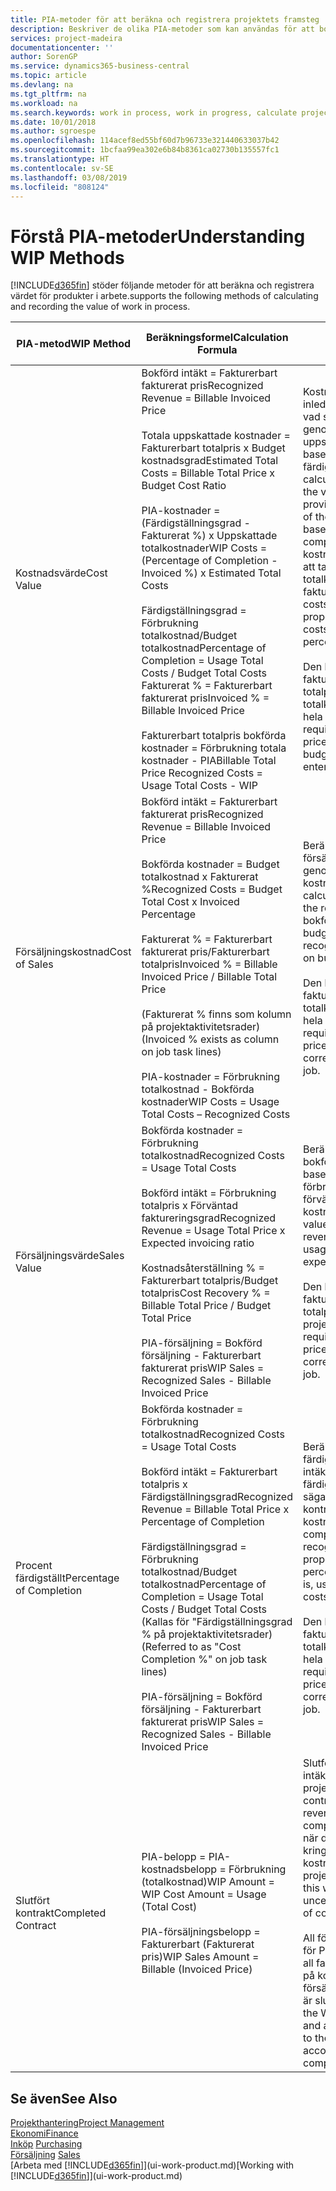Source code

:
 ```yaml
---
title: PIA-metoder för att beräkna och registrera projektets framsteg | Microsoft Docs
description: Beskriver de olika PIA-metoder som kan användas för att bokföra och övervaka ekonomisk information för pågående projekt som är produkter i arbete.
services: project-madeira
documentationcenter: ''
author: SorenGP
ms.service: dynamics365-business-central
ms.topic: article
ms.devlang: na
ms.tgt_pltfrm: na
ms.workload: na
ms.search.keywords: work in process, work in progress, calculate project WIP
ms.date: 10/01/2018
ms.author: sgroespe
ms.openlocfilehash: 114acef8ed55bf60d7b96733e321440633037b42
ms.sourcegitcommit: 1bcfaa99ea302e6b84b8361ca02730b135557fc1
ms.translationtype: HT
ms.contentlocale: sv-SE
ms.lasthandoff: 03/08/2019
ms.locfileid: "808124"
---
```

# <a name="understanding-wip-methods"></a><span data-ttu-id="ce227-103">Förstå PIA-metoder</span><span class="sxs-lookup"><span data-stu-id="ce227-103">Understanding WIP Methods</span></span>
[!INCLUDE[d365fin](includes/d365fin_md.md)] <span data-ttu-id="ce227-104">stöder följande metoder för att beräkna och registrera värdet för produkter i arbete.</span><span class="sxs-lookup"><span data-stu-id="ce227-104">supports the following methods of calculating and recording the value of work in process.</span></span>

| <span data-ttu-id="ce227-105">PIA-metod</span><span class="sxs-lookup"><span data-stu-id="ce227-105">WIP Method</span></span> | <span data-ttu-id="ce227-106">Beräkningsformel</span><span class="sxs-lookup"><span data-stu-id="ce227-106">Calculation Formula</span></span> | <span data-ttu-id="ce227-107">Beskrivning av beräkning</span><span class="sxs-lookup"><span data-stu-id="ce227-107">Calculation Description</span></span> |
| --- | --- | --- |
| <span data-ttu-id="ce227-108">Kostnadsvärde</span><span class="sxs-lookup"><span data-stu-id="ce227-108">Cost Value</span></span> |<span data-ttu-id="ce227-109">Bokförd intäkt = Fakturerbart fakturerat pris</span><span class="sxs-lookup"><span data-stu-id="ce227-109">Recognized Revenue = Billable Invoiced Price</span></span><br /><br /> <span data-ttu-id="ce227-110">Totala uppskattade kostnader = Fakturerbart totalpris x Budget kostnadsgrad</span><span class="sxs-lookup"><span data-stu-id="ce227-110">Estimated Total Costs = Billable Total Price x Budget Cost Ratio</span></span><br /><br /> <span data-ttu-id="ce227-111">PIA-kostnader = (Färdigställningsgrad - Fakturerat %) x Uppskattade totalkostnader</span><span class="sxs-lookup"><span data-stu-id="ce227-111">WIP Costs = (Percentage of Completion - Invoiced %) x Estimated Total Costs</span></span><br /><br /> <span data-ttu-id="ce227-112">Färdigställningsgrad = Förbrukning totalkostnad/Budget totalkostnad</span><span class="sxs-lookup"><span data-stu-id="ce227-112">Percentage of Completion = Usage Total Costs / Budget Total Costs</span></span><br /> <span data-ttu-id="ce227-113">Fakturerat % = Fakturerbart fakturerat pris</span><span class="sxs-lookup"><span data-stu-id="ce227-113">Invoiced % = Billable Invoiced Price</span></span><br /><br /> <span data-ttu-id="ce227-114">Fakturerbart totalpris bokförda kostnader = Förbrukning totala kostnader - PIA</span><span class="sxs-lookup"><span data-stu-id="ce227-114">Billable Total Price Recognized Costs = Usage Total Costs - WIP</span></span> |<span data-ttu-id="ce227-115">Kostnadsvärdesberäkningar inleds med att beräkna värdet av vad som har tillhandhållits genom att ta en del av de uppskattade totalkostnaderna baserat på färdigställningsgrad.</span><span class="sxs-lookup"><span data-stu-id="ce227-115">Cost value calculations start by calculating the value of what has been provided by taking a proportion of the estimated total costs based on percentage of completion.</span></span> <span data-ttu-id="ce227-116">Fakturerade kostnader subtraheras genom att ta en del av de uppskattade totalkostnaderna baserat på fakturerad procent.</span><span class="sxs-lookup"><span data-stu-id="ce227-116">Invoiced costs are subtracted by taking a proportion of the estimated total costs based on the invoiced percentage.</span></span><br /><br /> <span data-ttu-id="ce227-117">Den här beräkningen kräver att fakturerbart totalpris, budget totalpris och budget totalkostnader anges korrekt för hela projektet.</span><span class="sxs-lookup"><span data-stu-id="ce227-117">This calculation requires that the billable total price, budget total price, and budget total costs be correctly entered for the whole job.</span></span> |
| <span data-ttu-id="ce227-118">Försäljningskostnad</span><span class="sxs-lookup"><span data-stu-id="ce227-118">Cost of Sales</span></span> |<span data-ttu-id="ce227-119">Bokförd intäkt = Fakturerbart fakturerat pris</span><span class="sxs-lookup"><span data-stu-id="ce227-119">Recognized Revenue = Billable Invoiced Price</span></span><br /><br /> <span data-ttu-id="ce227-120">Bokförda kostnader = Budget totalkostnad x Fakturerat %</span><span class="sxs-lookup"><span data-stu-id="ce227-120">Recognized Costs = Budget Total Cost x Invoiced Percentage</span></span><br /><br /> <span data-ttu-id="ce227-121">Fakturerat % = Fakturerbart fakturerat pris/Fakturerbart totalpris</span><span class="sxs-lookup"><span data-stu-id="ce227-121">Invoiced % = Billable Invoiced Price / Billable Total Price</span></span><br /><br /> <span data-ttu-id="ce227-122">(Fakturerat % finns som kolumn på projektaktivitetsrader)</span><span class="sxs-lookup"><span data-stu-id="ce227-122">(Invoiced % exists as column on job task lines)</span></span><br /><br /> <span data-ttu-id="ce227-123">PIA-kostnader = Förbrukning totalkostnad - Bokförda kostnader</span><span class="sxs-lookup"><span data-stu-id="ce227-123">WIP Costs = Usage Total Costs – Recognized Costs</span></span> |<span data-ttu-id="ce227-124">Beräkningar av försäljningskostnader inleds genom att beräkna bokförda kostnader.</span><span class="sxs-lookup"><span data-stu-id="ce227-124">Cost of sales calculations begin by calculating the recognized costs.</span></span> <span data-ttu-id="ce227-125">Kostnader bokförs proportionellt baserat på budget totalkostnader.</span><span class="sxs-lookup"><span data-stu-id="ce227-125">Costs are recognized proportionally based on budget total costs.</span></span><br /><br /> <span data-ttu-id="ce227-126">Den här beräkningen kräver att fakturerbart totalpris och budget totalkostnader anges korrekt för hela projektet.</span><span class="sxs-lookup"><span data-stu-id="ce227-126">This calculation requires that the billable total price and budget total costs be correctly entered for the whole job.</span></span> |
| <span data-ttu-id="ce227-127">Försäljningsvärde</span><span class="sxs-lookup"><span data-stu-id="ce227-127">Sales Value</span></span> |<span data-ttu-id="ce227-128">Bokförda kostnader = Förbrukning totalkostnad</span><span class="sxs-lookup"><span data-stu-id="ce227-128">Recognized Costs = Usage Total Costs</span></span><br /><br /> <span data-ttu-id="ce227-129">Bokförd intäkt = Förbrukning totalpris x Förväntad faktureringsgrad</span><span class="sxs-lookup"><span data-stu-id="ce227-129">Recognized Revenue = Usage Total Price x Expected invoicing ratio</span></span><br /><br /> <span data-ttu-id="ce227-130">Kostnadsåterställning % = Fakturerbart totalpris/Budget totalpris</span><span class="sxs-lookup"><span data-stu-id="ce227-130">Cost Recovery % = Billable Total Price / Budget Total Price</span></span><br /><br /> <span data-ttu-id="ce227-131">PIA-försäljning = Bokförd försäljning - Fakturerbart fakturerat pris</span><span class="sxs-lookup"><span data-stu-id="ce227-131">WIP Sales = Recognized Sales - Billable Invoiced Price</span></span> |<span data-ttu-id="ce227-132">Beräkningar av försäljningsvärde bokför intäkten proportionellt baserat på totala förbrukningskostnader och förväntad kostnadsåterställningsgrad.</span><span class="sxs-lookup"><span data-stu-id="ce227-132">Sales value calculations recognize revenue proportionally based on usage total costs and the expected cost recovery ratio.</span></span><br /><br /> <span data-ttu-id="ce227-133">Den här beräkningen kräver att fakturerbart totalpris och budget totalpris anges korrekt för hela projektet.</span><span class="sxs-lookup"><span data-stu-id="ce227-133">This calculation requires that the billable total price and budget total price be correctly entered for the whole job.</span></span> |
| <span data-ttu-id="ce227-134">Procent färdigställt</span><span class="sxs-lookup"><span data-stu-id="ce227-134">Percentage of Completion</span></span> |<span data-ttu-id="ce227-135">Bokförda kostnader = Förbrukning totalkostnad</span><span class="sxs-lookup"><span data-stu-id="ce227-135">Recognized Costs = Usage Total Costs</span></span><br /><br /> <span data-ttu-id="ce227-136">Bokförd intäkt = Fakturerbart totalpris x Färdigställningsgrad</span><span class="sxs-lookup"><span data-stu-id="ce227-136">Recognized Revenue = Billable Total Price x Percentage of Completion</span></span><br /><br /> <span data-ttu-id="ce227-137">Färdigställningsgrad = Förbrukning totalkostnad/Budget totalkostnad</span><span class="sxs-lookup"><span data-stu-id="ce227-137">Percentage of Completion = Usage Total Costs / Budget Total Costs</span></span><br /> <span data-ttu-id="ce227-138">(Kallas för "Färdigställningsgrad % på projektaktivitetsrader)</span><span class="sxs-lookup"><span data-stu-id="ce227-138">(Referred to as "Cost Completion %" on job task lines)</span></span><br /><br /> <span data-ttu-id="ce227-139">PIA-försäljning = Bokförd försäljning - Fakturerbart fakturerat pris</span><span class="sxs-lookup"><span data-stu-id="ce227-139">WIP Sales = Recognized Sales - Billable Invoiced Price</span></span> |<span data-ttu-id="ce227-140">Beräkningar av färdigställningsgrad bokför intäkter proportionellt baserat på färdigställningsgraden, det vill säga Förbrukning totalkostnad kontra budget kostnader.</span><span class="sxs-lookup"><span data-stu-id="ce227-140">Percentage of completion calculations recognize revenue proportionally based on the percentage of completion, that is, usage total costs vs. budget costs.</span></span><br /><br /> <span data-ttu-id="ce227-141">Den här beräkningen kräver att fakturerbart totalpris och budget totalkostnader anges korrekt för hela projektet.</span><span class="sxs-lookup"><span data-stu-id="ce227-141">This calculation requires that the billable total price and budget total costs be correctly entered for the whole job.</span></span> |
| <span data-ttu-id="ce227-142">Slutfört kontrakt</span><span class="sxs-lookup"><span data-stu-id="ce227-142">Completed Contract</span></span> |<span data-ttu-id="ce227-143">PIA-belopp = PIA-kostnadsbelopp = Förbrukning (totalkostnad)</span><span class="sxs-lookup"><span data-stu-id="ce227-143">WIP Amount = WIP Cost Amount = Usage (Total Cost)</span></span><br /><br /> <span data-ttu-id="ce227-144">PIA-försäljningsbelopp = Fakturerbart (Fakturerat pris)</span><span class="sxs-lookup"><span data-stu-id="ce227-144">WIP Sales Amount = Billable (Invoiced Price)</span></span> |<span data-ttu-id="ce227-145">Slutfört kontrakt bokför inte intäkter och kostnader förrän projektet är slutfört.</span><span class="sxs-lookup"><span data-stu-id="ce227-145">Completed contract does not recognize revenue and costs until the job is complete.</span></span> <span data-ttu-id="ce227-146">Du kan vilja göra detta när det finns en stor osäkerhet kring uppskattningen av kostnader och intäkter för projektet.</span><span class="sxs-lookup"><span data-stu-id="ce227-146">You may want to do this when there is high uncertainty around the estimates of costs and revenue for the job.</span></span><br /><br /> <span data-ttu-id="ce227-147">All förbrukning bokförs på kontot för PIA-kostnader (tillgång) och all fakturerad försäljning bokförs på kontot för fakturerad PIA-försäljning (skuld) tills projektet är slutfört.</span><span class="sxs-lookup"><span data-stu-id="ce227-147">All usage is posted to the WIP Costs account (asset) and all invoiced sales are posted to the WIP Invoiced Sales account (liability) until the job is complete.</span></span> |

## <a name="see-also"></a><span data-ttu-id="ce227-148">Se även</span><span class="sxs-lookup"><span data-stu-id="ce227-148">See Also</span></span>
[<span data-ttu-id="ce227-149">Projekthantering</span><span class="sxs-lookup"><span data-stu-id="ce227-149">Project Management</span></span>](projects-manage-projects.md)  
[<span data-ttu-id="ce227-150">Ekonomi</span><span class="sxs-lookup"><span data-stu-id="ce227-150">Finance</span></span>](finance.md)  
<span data-ttu-id="ce227-151">[Inköp](purchasing-manage-purchasing.md)       </span><span class="sxs-lookup"><span data-stu-id="ce227-151">[Purchasing](purchasing-manage-purchasing.md)       </span></span>  
<span data-ttu-id="ce227-152">[Försäljning](sales-manage-sales.md)    </span><span class="sxs-lookup"><span data-stu-id="ce227-152">[Sales](sales-manage-sales.md)    </span></span>  
<span data-ttu-id="ce227-153">[Arbeta med [!INCLUDE[d365fin](includes/d365fin_md.md)]](ui-work-product.md)</span><span class="sxs-lookup"><span data-stu-id="ce227-153">[Working with [!INCLUDE[d365fin](includes/d365fin_md.md)]](ui-work-product.md)</span></span>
☆ ☆ ☆ ☆ ☆
ACTIVITY>
Each line above that contains "arbete" must be copied out.

ANSWER AREA>
description: Beskriver de olika PIA-metoder som kan användas för att bokföra och övervaka ekonomisk information för pågående projekt som är produkter i arbete.
[!INCLUDE[d365fin](includes/d365fin_md.md)] <span data-ttu-id="ce227-104">stöder följande metoder för att beräkna och registrera värdet för produkter i arbete.</span><span class="sxs-lookup"><span data-stu-id="ce227-104">supports the following methods of calculating and recording the value of work in process.</span></span>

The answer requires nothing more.